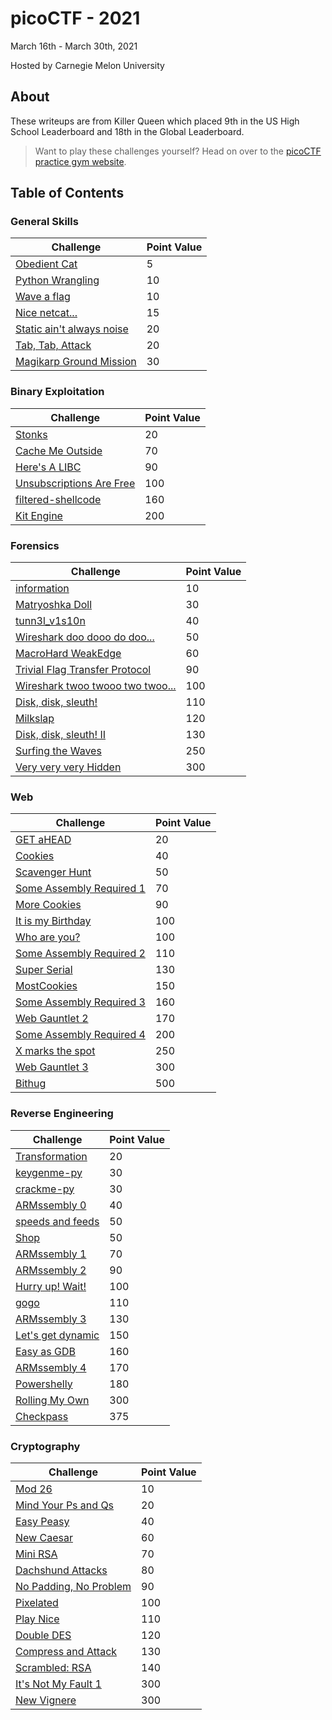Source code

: # picoCTF - 2021
March 16th - March 30th, 2021

Hosted by Carnegie Melon University

## About
These writeups are from Killer Queen which placed 9th in the US High School Leaderboard and 18th in the Global Leaderboard.

> Want to play these challenges yourself? Head on over to the [picoCTF practice gym website](https://play.picoctf.org/practice).

## Table of Contents 
### General Skills
| Challenge | Point Value |
| --------- | ----------- |
|[Obedient Cat](./GeneralSkills/ObedientCat.md)|5|
|[Python Wrangling](./GeneralSkills/PythonWrangling.md)|10|
|[Wave a flag](./GeneralSkills/WaveAFlag.md)|10|
|[Nice netcat...](./GeneralSkills/NiceNetcat.md)|15|
|[Static ain't always noise](./GeneralSkills/StaticAintAlwaysNoise.md)|20|
|[Tab, Tab, Attack](./GeneralSkills/TabTabAttack.md)|20|
|[Magikarp Ground Mission](./GeneralSkills/MagikarpGroundMission.md)|30|

### Binary Exploitation
| Challenge | Point Value |
| --------- | ----------- |
|[Stonks](./BinaryExploitation/Stonks.md)|20|
|[Cache Me Outside](./BinaryExploitation/CacheMeOutside.md)|70|
|[Here's A LIBC](./BinaryExploitation/HeresALIBC.md)|90|
|[Unsubscriptions Are Free](./BinaryExploitation/UnsubscriptionsAreFree.md)|100|
|[filtered-shellcode](./BinaryExploitation/filtered-shellcode.md)|160|
|[Kit Engine](./BinaryExploitation/KitEngine.md)|200|

### Forensics
| Challenge | Point Value |
| --------- | ----------- |
|[information](./Forensics/information.md)|10|
|[Matryoshka Doll](./Forensics/MatryoshkaDoll.md)|30|
|[tunn3l_v1s10n](./Forensics/tunn3lv1s10n.md)|40|
|[Wireshark doo dooo do doo...](./Forensics/Wiresharkdoodooododoo.md)|50|
|[MacroHard WeakEdge](./Forensics/MacroHardWeakEdge.md)|60|
|[Trivial Flag Transfer Protocol](./Forensics/TrivialFlagTransferProtocol.md)|90|
|[Wireshark twoo twooo two twoo...](./Forensics/Wiresharktwootwoootwotwoo.md)|100|
|[Disk, disk, sleuth!](./Forensics/Disk,disk,sleuth.md)|110|
|[Milkslap](./Forensics/Milkslap.md)|120|
|[Disk, disk, sleuth! II](./Forensics/Disk,disk,sleuth!II.md)|130|
|[Surfing the Waves](./Forensics/SurfingTheWaves.md)|250|
|[Very very very Hidden](./Forensics/VVVHidden.md)|300|

### Web
| Challenge | Point Value |
| --------- | ----------- |
|[GET aHEAD](./WebExploitation/GETaHEAD.md)|20|
|[Cookies](./WebExploitation/Cookies.md)|40|
|[Scavenger Hunt](./WebExploitation/ScavengerHunt.md)|50|
|[Some Assembly Required 1](./WebExploitation/SAR1.md)|70|
|[More Cookies](./WebExploitation/MoreCookies.md)|90|
|[It is my Birthday](./WebExploitation/ItIsMyBirthday.md)|100|
|[Who are you?](./WebExploitation/WhoAreYou.md)|100|
|[Some Assembly Required 2](./WebExploitation/SAR2.md)|110|
|[Super Serial](./WebExploitation/SuperSerial.md)|130|
|[MostCookies](./WebExploitation/MostCookies.md)|150|
|[Some Assembly Required 3](./WebExploitation/SAR3.md)|160|
|[Web Gauntlet 2](./WebExploitation/WebGauntlet2.md)|170|
|[Some Assembly Required 4](./WebExploitation/SAR4.md)|200|
|[X marks the spot](./WebExploitation/XMarksTheSpot.md)|250|
|[Web Gauntlet 3](./WebExploitation/WebGauntlet3.md)|300|
|[Bithug](./WebExploitation/GETaHEAD.md)|500|

### Reverse Engineering
| Challenge | Point Value |
| --------- | ----------- |
|[Transformation](./ReverseEngineering/Transformation.md)|20|
|[keygenme-py](./ReverseEngineering/keygenmepy.md)|30|
|[crackme-py](./ReverseEngineering/crackmepy.md)|30|
|[ARMssembly 0](./ReverseEngineering/ARMssembly0.md)|40|
|[speeds and feeds](./ReverseEngineering/SpeedsAndFeeds.md)|50|
|[Shop](./ReverseEngineering/Shop.md)|50|
|[ARMssembly 1](./ReverseEngineering/ARMssembly1.md)|70|
|[ARMssembly 2](./ReverseEngineering/ARMssembly2.md)|90|
|[Hurry up! Wait!](./ReverseEngineering/HurryUpWait.md)|100|
|[gogo](./ReverseEngineering/gogo.md)|110|
|[ARMssembly 3](./ReverseEngineering/ARMssembly3.md)|130|
|[Let's get dynamic](./ReverseEngineering/LetsGetDynamic.md)|150|
|[Easy as GDB](./ReverseEngineering/EasyAsGDB.md)|160|
|[ARMssembly 4](./ReverseEngineering/ARMssembly4.md)|170|
|[Powershelly](./ReverseEngineering/Powershelly.md)|180|
|[Rolling My Own](./ReverseEngineering/RollingMyOwn.md)|300|
|[Checkpass](./ReverseEngineering/Checkpass.md)|375|

### Cryptography
| Challenge | Point Value |
| --------- | ----------- |
|[Mod 26](./Cryptography/Mod26.md)|10|
|[Mind Your Ps and Qs](./Cryptography/MindYourPsAndQs.md)|20|
|[Easy Peasy](./Cryptography/EasyPeasy.md)|40|
|[New Caesar](./Cryptography/NewCaesar.md)|60|
|[Mini RSA](./Cryptography/MiniRSA.md)|70|
|[Dachshund Attacks](./Cryptography/DachshundAttacks.md)|80|
|[No Padding, No Problem](./Cryptography/NoPaddingNoProblem.md)|90|
|[Pixelated](./Cryptography/Pixelated.md)|100|
|[Play Nice](./Cryptography/PlayNice.md)|110|
|[Double DES](./Cryptography/DoubleDES.md)|120|
|[Compress and Attack](./Cryptography/CompressAndAttack.md)|130|
|[Scrambled: RSA](./Cryptography/ScrambledRSA.md)|140|
|[It's Not My Fault 1](./Cryptography/ItsNotMyFault1.md)|300|
|[New Vignere](./Cryptography/NewVignere.md)|300|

* * * * * * * * *

▶ **What is required**: Omitting the pictures, copy each record above exactly as it stands.

▶ **Written response**:
Source code

: # picoCTF - 2021
March 16th - March 30th, 2021

Hosted by Carnegie Melon University

## About
These writeups are from Killer Queen which placed 9th in the US High School Leaderboard and 18th in the Global Leaderboard.

> Want to play these challenges yourself? Head on over to the [picoCTF practice gym website](https://play.picoctf.org/practice).

## Table of Contents 
### General Skills
| Challenge | Point Value |
| --------- | ----------- |
|[Obedient Cat](./GeneralSkills/ObedientCat.md)|5|
|[Python Wrangling](./GeneralSkills/PythonWrangling.md)|10|
|[Wave a flag](./GeneralSkills/WaveAFlag.md)|10|
|[Nice netcat...](./GeneralSkills/NiceNetcat.md)|15|
|[Static ain't always noise](./GeneralSkills/StaticAintAlwaysNoise.md)|20|
|[Tab, Tab, Attack](./GeneralSkills/TabTabAttack.md)|20|
|[Magikarp Ground Mission](./GeneralSkills/MagikarpGroundMission.md)|30|

### Binary Exploitation
| Challenge | Point Value |
| --------- | ----------- |
|[Stonks](./BinaryExploitation/Stonks.md)|20|
|[Cache Me Outside](./BinaryExploitation/CacheMeOutside.md)|70|
|[Here's A LIBC](./BinaryExploitation/HeresALIBC.md)|90|
|[Unsubscriptions Are Free](./BinaryExploitation/UnsubscriptionsAreFree.md)|100|
|[filtered-shellcode](./BinaryExploitation/filtered-shellcode.md)|160|
|[Kit Engine](./BinaryExploitation/KitEngine.md)|200|

### Forensics
| Challenge | Point Value |
| --------- | ----------- |
|[information](./Forensics/information.md)|10|
|[Matryoshka Doll](./Forensics/MatryoshkaDoll.md)|30|
|[tunn3l_v1s10n](./Forensics/tunn3lv1s10n.md)|40|
|[Wireshark doo dooo do doo...](./Forensics/Wiresharkdoodooododoo.md)|50|
|[MacroHard WeakEdge](./Forensics/MacroHardWeakEdge.md)|60|
|[Trivial Flag Transfer Protocol](./Forensics/TrivialFlagTransferProtocol.md)|90|
|[Wireshark twoo twooo two twoo...](./Forensics/Wiresharktwootwoootwotwoo.md)|100|
|[Disk, disk, sleuth!](./Forensics/Disk,disk,sleuth.md)|110|
|[Milkslap](./Forensics/Milkslap.md)|120|
|[Disk, disk, sleuth! II](./Forensics/Disk,disk,sleuth!II.md)|130|
|[Surfing the Waves](./Forensics/SurfingTheWaves.md)|250|
|[Very very very Hidden](./Forensics/VVVHidden.md)|300|

### Web
| Challenge | Point Value |
| --------- | ----------- |
|[GET aHEAD](./WebExploitation/GETaHEAD.md)|20|
|[Cookies](./WebExploitation/Cookies.md)|40|
|[Scavenger Hunt](./WebExploitation/ScavengerHunt.md)|50|
|[Some Assembly Required 1](./WebExploitation/SAR1.md)|70|
|[More Cookies](./WebExploitation/MoreCookies.md)|90|
|[It is my Birthday](./WebExploitation/ItIsMyBirthday.md)|100|
|[Who are you?](./WebExploitation/WhoAreYou.md)|100|
|[Some Assembly Required 2](./WebExploitation/SAR2.md)|110|
|[Super Serial](./WebExploitation/SuperSerial.md)|130|
|[MostCookies](./WebExploitation/MostCookies.md)|150|
|[Some Assembly Required 3](./WebExploitation/SAR3.md)|160|
|[Web Gauntlet 2](./WebExploitation/WebGauntlet2.md)|170|
|[Some Assembly Required 4](./WebExploitation/SAR4.md)|200|
|[X marks the spot](./WebExploitation/XMarksTheSpot.md)|250|
|[Web Gauntlet 3](./WebExploitation/WebGauntlet3.md)|300|
|[Bithug](./WebExploitation/GETaHEAD.md)|500|

### Reverse Engineering
| Challenge | Point Value |
| --------- | ----------- |
|[Transformation](./ReverseEngineering/Transformation.md)|20|
|[keygenme-py](./ReverseEngineering/keygenmepy.md)|30|
|[crackme-py](./ReverseEngineering/crackmepy.md)|30|
|[ARMssembly 0](./ReverseEngineering/ARMssembly0.md)|40|
|[speeds and feeds](./ReverseEngineering/SpeedsAndFeeds.md)|50|
|[Shop](./ReverseEngineering/Shop.md)|50|
|[ARMssembly 1](./ReverseEngineering/ARMssembly1.md)|70|
|[ARMssembly 2](./ReverseEngineering/ARMssembly2.md)|90|
|[Hurry up! Wait!](./ReverseEngineering/HurryUpWait.md)|100|
|[gogo](./ReverseEngineering/gogo.md)|110|
|[ARMssembly 3](./ReverseEngineering/ARMssembly3.md)|130|
|[Let's get dynamic](./ReverseEngineering/LetsGetDynamic.md)|150|
|[Easy as GDB](./ReverseEngineering/EasyAsGDB.md)|160|
|[ARMssembly 4](./ReverseEngineering/ARMssembly4.md)|170|
|[Powershelly](./ReverseEngineering/Powershelly.md)|180|
|[Rolling My Own](./ReverseEngineering/RollingMyOwn.md)|300|
|[Checkpass](./ReverseEngineering/Checkpass.md)|375|

### Cryptography
| Challenge | Point Value |
| --------- | ----------- |
|[Mod 26](./Cryptography/Mod26.md)|10|
|[Mind Your Ps and Qs](./Cryptography/MindYourPsAndQs.md)|20|
|[Easy Peasy](./Cryptography/EasyPeasy.md)|40|
|[New Caesar](./Cryptography/NewCaesar.md)|60|
|[Mini RSA](./Cryptography/MiniRSA.md)|70|
|[Dachshund Attacks](./Cryptography/DachshundAttacks.md)|80|
|[No Padding, No Problem](./Cryptography/NoPaddingNoProblem.md)|90|
|[Pixelated](./Cryptography/Pixelated.md)|100|
|[Play Nice](./Cryptography/PlayNice.md)|110|
|[Double DES](./Cryptography/DoubleDES.md)|120|
|[Compress and Attack](./Cryptography/CompressAndAttack.md)|130|
|[Scrambled: RSA](./Cryptography/ScrambledRSA.md)|140|
|[It's Not My Fault 1](./Cryptography/ItsNotMyFault1.md)|300|
|[New Vignere](./Cryptography/NewVignere.md)|300|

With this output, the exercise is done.